It's a beautiful summer's day when I leave Tallinn. The weather and trees remind me of an Indian summer in another climate. It enhances the positive vibe with which I'm leaving town. Grateful for the many beautiful memories and new friends I was allowed to make. My stay has had an enormous impact and will be cherished for all the days to come. I get on the bus and head for Warsaw, reminiscing all the good memories while watching the lush green pass.
First stop Warsaw
Warsaw is covered in a typical Sunday morning rain when I arrive. Still tired from the night bus, my first city tour brought less joy than expected. The next day would compensate for that entirely.

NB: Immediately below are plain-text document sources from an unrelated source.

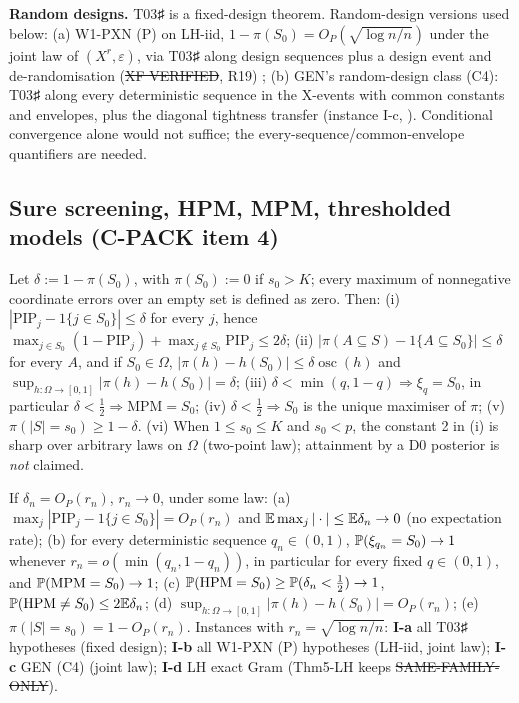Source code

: \textbf{Random designs.} T03♯ is a fixed-design theorem. Random-design versions used below: (a) W1-PXN (P) on LH-iid, $1-\pi(S_0)=O_P(\sqrt{\log n/n})$ under the joint law of $(X^r,\varepsilon)$, via T03♯ along design sequences plus a design event and de-randomisation (\st{XF VERIFIED}, R19) ; (b) GEN's random-design class (C4): T03♯ along every deterministic sequence in the X-events with common constants and envelopes, plus the diagonal tightness transfer (instance I-c, ). Conditional convergence alone would not suffice; the every-sequence/common-envelope quantifiers are needed.

\subsection{Sure screening, HPM, MPM, thresholded models (C-PACK item 4)}
\begin{lemma}\label{lem:SL0}
Let $\delta:=1-\pi(S_0)$, with $\pi(S_0):=0$ if $s_0>K$; every maximum of nonnegative coordinate errors over an empty set is defined as zero. Then: (i) $|\mathrm{PIP}_j-1\{j\in S_0\}|\le\delta$ for every $j$, hence $\max_{j\in S_0}(1-\mathrm{PIP}_j)+\max_{j\notin S_0}\mathrm{PIP}_j\le2\delta$; (ii) $|\pi(A\subseteq S)-1\{A\subseteq S_0\}|\le\delta$ for every $A$, and if $S_0\in\Omega$, $|\pi(h)-h(S_0)|\le\delta\operatorname{osc}(h)$ and $\sup_{h:\Omega\to[0,1]}|\pi(h)-h(S_0)|=\delta$; (iii) $\delta<\min(q,1-q)\Rightarrow\xi_q=S_0$, in particular $\delta<\frac12\Rightarrow\mathrm{MPM}=S_0$; (iv) $\delta<\frac12\Rightarrow S_0$ is the unique maximiser of $\pi$; (v) $\pi(|S|=s_0)\ge1-\delta$. (vi) When $1\le s_0\le K$ and $s_0<p$, the constant 2 in (i) is sharp over arbitrary laws on $\Omega$ (two-point law); attainment by a D0 posterior is \emph{not} claimed.
\end{lemma}
\begin{corollary}[SL1]\label{cor:SL1}
If $\delta_n=O_P(r_n)$, $r_n\to0$, under some law: (a) $\max_j|\mathrm{PIP}_j-1\{j\in S_0\}|=O_P(r_n)$ and $\mathbb E\max_j|\cdot|\le\mathbb E\delta_n\to0$ (no expectation rate); (b) for every deterministic sequence $q_n\in(0,1)$, $\mathbb P(\xi_{q_n}=S_0)\to1$ whenever $r_n=o(\min(q_n,1-q_n))$, in particular for every fixed $q\in(0,1)$, and $\mathbb P(\mathrm{MPM}=S_0)\to1$; (c) $\mathbb P(\mathrm{HPM}=S_0)\ge\mathbb P(\delta_n<\frac12)\to1$, $\mathbb P(\mathrm{HPM}\ne S_0)\le2\mathbb E\delta_n$; (d) $\sup_{h:\Omega\to[0,1]}|\pi(h)-h(S_0)|=O_P(r_n)$; (e) $\pi(|S|=s_0)=1-O_P(r_n)$. Instances with $r_n=\sqrt{\log n/n}$: \textbf{I-a} all T03♯ hypotheses (fixed design); \textbf{I-b} all W1-PXN (P) hypotheses (LH-iid, joint law); \textbf{I-c} GEN (C4) (joint law); \textbf{I-d} LH exact Gram (Thm5-LH keeps \st{SAME-FAMILY-ONLY}).
\end{corollary}
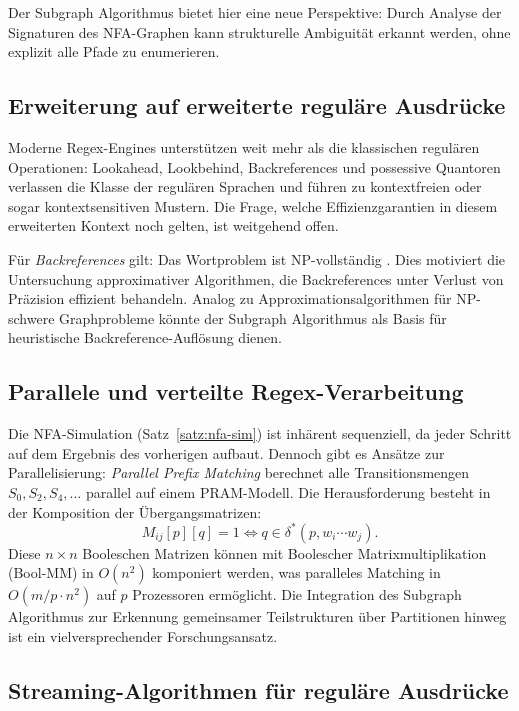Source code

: ﻿\documentclass[a4paper,12pt]{article}
\theoremstyle{definition}
\begin{document}
Der Subgraph Algorithmus bietet hier eine neue Perspektive: Durch Analyse der
Signaturen des NFA-Graphen kann strukturelle Ambiguität erkannt werden, ohne
explizit alle Pfade zu enumerieren.

\subsection{Erweiterung auf erweiterte reguläre Ausdrücke}

Moderne Regex-Engines unterstützen weit mehr als die klassischen regulären
Operationen: Lookahead, Lookbehind, Backreferences und possessive Quantoren
verlassen die Klasse der regulären Sprachen und führen zu kontextfreien oder
sogar kontextsensitiven Mustern. Die Frage, welche Effizienzgarantien in diesem
erweiterten Kontext noch gelten, ist weitgehend offen.

Für \emph{Backreferences} gilt: Das Wortproblem ist NP-vollständig \cite{aho1990}.
Dies motiviert die Untersuchung approximativer Algorithmen, die Backreferences
unter Verlust von Präzision effizient behandeln. Analog zu Approximationsalgorithmen
für NP-schwere Graphprobleme könnte der Subgraph Algorithmus als
Basis für heuristische Backreference-Auflösung dienen.

\subsection{Parallele und verteilte Regex-Verarbeitung}

Die NFA-Simulation (Satz~\ref{satz:nfa-sim}) ist inhärent sequenziell, da jeder
Schritt auf dem Ergebnis des vorherigen aufbaut. Dennoch gibt es Ansätze zur
Parallelisierung: \emph{Parallel Prefix Matching} berechnet alle
Transitionsmengen $S_0, S_2, S_4, \ldots$ parallel auf einem PRAM-Modell.
Die Herausforderung besteht in der Komposition der Übergangsmatrizen:
\[
	M_{ij}[p][q] = 1 \Leftrightarrow q \in \delta^*(p, w_i \cdots w_j).
\]
Diese $n \times n$ Booleschen Matrizen können mit Boolescher Matrixmultiplikation
(Bool-MM) in $O(n^2)$ komponiert werden, was paralleles Matching in
$O(m/p \cdot n^2)$ auf $p$ Prozessoren ermöglicht. Die Integration des
Subgraph Algorithmus zur Erkennung gemeinsamer Teilstrukturen über Partitionen
hinweg ist ein vielversprechender Forschungsansatz.

\subsection{Streaming-Algorithmen für reguläre Ausdrücke}
\end{document}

As I booked my guest room online, I wasn't aware that opposite my building would be a B&B hosting a series of piano recitals. During the day, I could hear the players practice as their excerpts blew over the street and ventured into my kitchen. So I enjoyed the scent of liberty those sounds accompanied. With elevated spirits, I endeavored into the city and paid a visit to the Jewish museum, which was very enlighting. Little, as a true West-European, did I know about how progressive and liberal Poland was about 1000 years ago and how often they fell victim to occupying forces in the past centuries. The neighboring countries were very eager to occupy this wealthy nation.
During my stay in Warsaw, I had unexpected meetings with Ukrainian refugees. Their stories made me thankful for being able to live in a peaceful society and, at the same time, warned me how little is needed for peace to be broken. Peace seems like a beautiful porcelain vase, which deserves to be treated well. On my way back, I had time to attend the piano recital and was blown away by their quatre mains and more hand performances. The piece de resistance was an opus for eight hands, played by three skilled piano players, the 'Galop Marche' by Albert Lavignac (an unknown composer to me). Despite the laughter and cheer, the craziest and most hilarious piece I have ever heard and played without a miss.
Later, I spoke with two of the three piano players: Anna Hajduk, the feel-good rhythm section of any music orchestra, and Maurizio Moretti, the eminence who was phlegmatically elated to accompany talented players. Both piano virtuosos share my opinion that classical music is fun, like any other. Her laughter and his profound smile supported their view. Music is to enjoy people, to give energy, inspire, and give a break from everyday life. To live in a society where we can play and listen to the music of our choice at our initiative is a freedom, a spirit of liberty we have to savior, like a beautiful vase.
Next stop on the train to Berlin and Eindhoven
Still delighted with the discoveries and thinking about my meetings, I left Warsaw. Knowing nothing will happen during the train ride, I'm keen on getting to Eindhoven. I will read one of my classical music stories to children at the Van Piere Bookstore. What my first experience when I arrived in the city was? Did the Dutch even get louder, or did I become used to this calm and quiet attitude in Tallinn? And yes, the air quality is not very accommodating for my lungs. But first, touch base and share my passion for classical music with children. Can't wait.